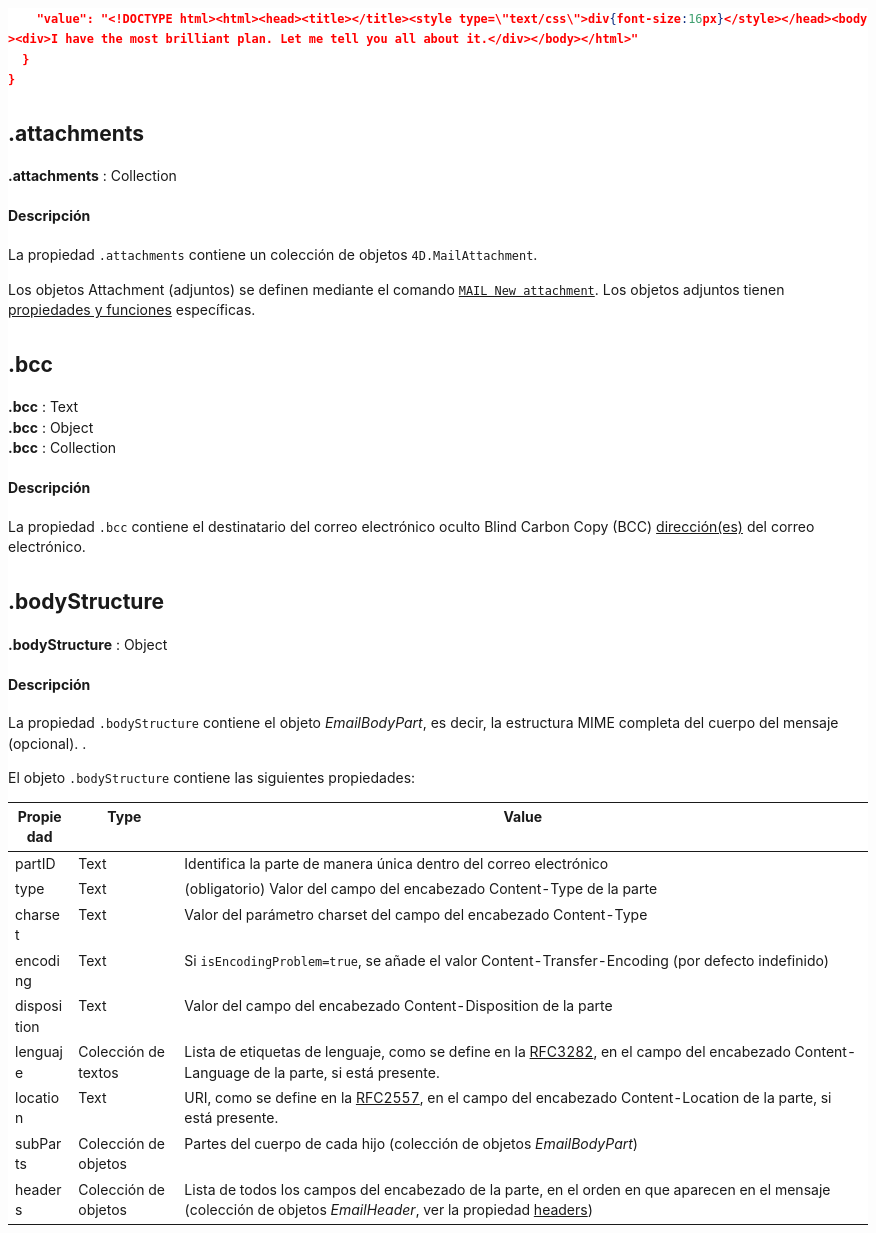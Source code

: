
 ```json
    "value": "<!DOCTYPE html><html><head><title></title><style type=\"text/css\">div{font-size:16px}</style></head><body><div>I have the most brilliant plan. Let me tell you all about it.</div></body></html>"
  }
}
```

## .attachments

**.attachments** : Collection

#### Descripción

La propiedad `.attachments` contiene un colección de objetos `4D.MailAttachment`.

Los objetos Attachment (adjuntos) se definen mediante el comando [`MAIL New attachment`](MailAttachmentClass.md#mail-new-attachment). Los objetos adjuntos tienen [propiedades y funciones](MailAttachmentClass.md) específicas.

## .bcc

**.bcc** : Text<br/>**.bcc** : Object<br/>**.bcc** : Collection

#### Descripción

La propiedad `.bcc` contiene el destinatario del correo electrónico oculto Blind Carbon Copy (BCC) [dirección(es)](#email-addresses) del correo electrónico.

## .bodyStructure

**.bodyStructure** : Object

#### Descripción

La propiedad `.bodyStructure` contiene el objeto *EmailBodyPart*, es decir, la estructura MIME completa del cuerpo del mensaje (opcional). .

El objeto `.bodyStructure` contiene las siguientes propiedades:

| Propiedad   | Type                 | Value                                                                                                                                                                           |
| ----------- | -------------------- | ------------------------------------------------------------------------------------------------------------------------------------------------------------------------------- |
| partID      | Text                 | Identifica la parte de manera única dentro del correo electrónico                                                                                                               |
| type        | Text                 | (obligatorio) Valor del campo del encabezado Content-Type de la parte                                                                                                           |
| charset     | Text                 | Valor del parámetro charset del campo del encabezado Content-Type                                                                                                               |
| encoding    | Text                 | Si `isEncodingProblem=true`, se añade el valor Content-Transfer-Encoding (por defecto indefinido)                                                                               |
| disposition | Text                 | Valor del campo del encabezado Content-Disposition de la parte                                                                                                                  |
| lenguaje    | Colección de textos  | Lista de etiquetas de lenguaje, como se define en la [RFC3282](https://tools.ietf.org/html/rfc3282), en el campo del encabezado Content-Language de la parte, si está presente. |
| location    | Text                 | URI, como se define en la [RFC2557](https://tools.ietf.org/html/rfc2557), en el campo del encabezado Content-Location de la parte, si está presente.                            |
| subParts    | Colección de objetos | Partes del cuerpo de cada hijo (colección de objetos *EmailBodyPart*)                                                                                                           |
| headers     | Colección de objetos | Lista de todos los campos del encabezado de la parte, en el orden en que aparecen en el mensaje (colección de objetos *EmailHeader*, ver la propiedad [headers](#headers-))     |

■ ■ ■

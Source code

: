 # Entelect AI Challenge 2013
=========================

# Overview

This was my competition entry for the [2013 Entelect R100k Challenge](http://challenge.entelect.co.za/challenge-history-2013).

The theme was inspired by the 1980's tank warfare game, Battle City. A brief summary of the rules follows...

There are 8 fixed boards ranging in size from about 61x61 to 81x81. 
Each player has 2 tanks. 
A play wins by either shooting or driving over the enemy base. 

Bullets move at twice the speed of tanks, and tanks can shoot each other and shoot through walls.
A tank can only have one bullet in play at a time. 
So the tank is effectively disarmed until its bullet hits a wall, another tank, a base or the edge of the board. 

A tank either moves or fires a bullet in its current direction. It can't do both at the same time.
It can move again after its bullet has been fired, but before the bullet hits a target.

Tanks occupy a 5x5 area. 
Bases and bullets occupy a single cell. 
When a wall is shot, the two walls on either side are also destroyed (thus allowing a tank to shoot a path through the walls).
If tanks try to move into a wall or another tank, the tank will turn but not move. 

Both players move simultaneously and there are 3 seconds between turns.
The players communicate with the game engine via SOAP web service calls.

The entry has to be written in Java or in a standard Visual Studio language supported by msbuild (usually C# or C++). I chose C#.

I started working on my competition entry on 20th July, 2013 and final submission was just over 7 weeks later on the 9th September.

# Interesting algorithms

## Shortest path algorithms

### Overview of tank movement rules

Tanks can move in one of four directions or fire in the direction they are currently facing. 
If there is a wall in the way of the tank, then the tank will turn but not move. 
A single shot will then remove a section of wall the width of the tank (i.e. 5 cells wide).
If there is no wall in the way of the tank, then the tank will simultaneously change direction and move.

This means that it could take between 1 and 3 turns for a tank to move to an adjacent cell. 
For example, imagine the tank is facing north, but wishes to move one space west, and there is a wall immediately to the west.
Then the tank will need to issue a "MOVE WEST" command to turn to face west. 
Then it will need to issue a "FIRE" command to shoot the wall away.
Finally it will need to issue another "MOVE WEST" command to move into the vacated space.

■ ■ ■

EXERCISE GOAL :: Your job is to copy out every line from the records above that has the word "facing".

RESPONSE BOX ::
Tanks can move in one of four directions or fire in the direction they are currently facing. 
For example, imagine the tank is facing north, but wishes to move one space west, and there is a wall immediately to the west.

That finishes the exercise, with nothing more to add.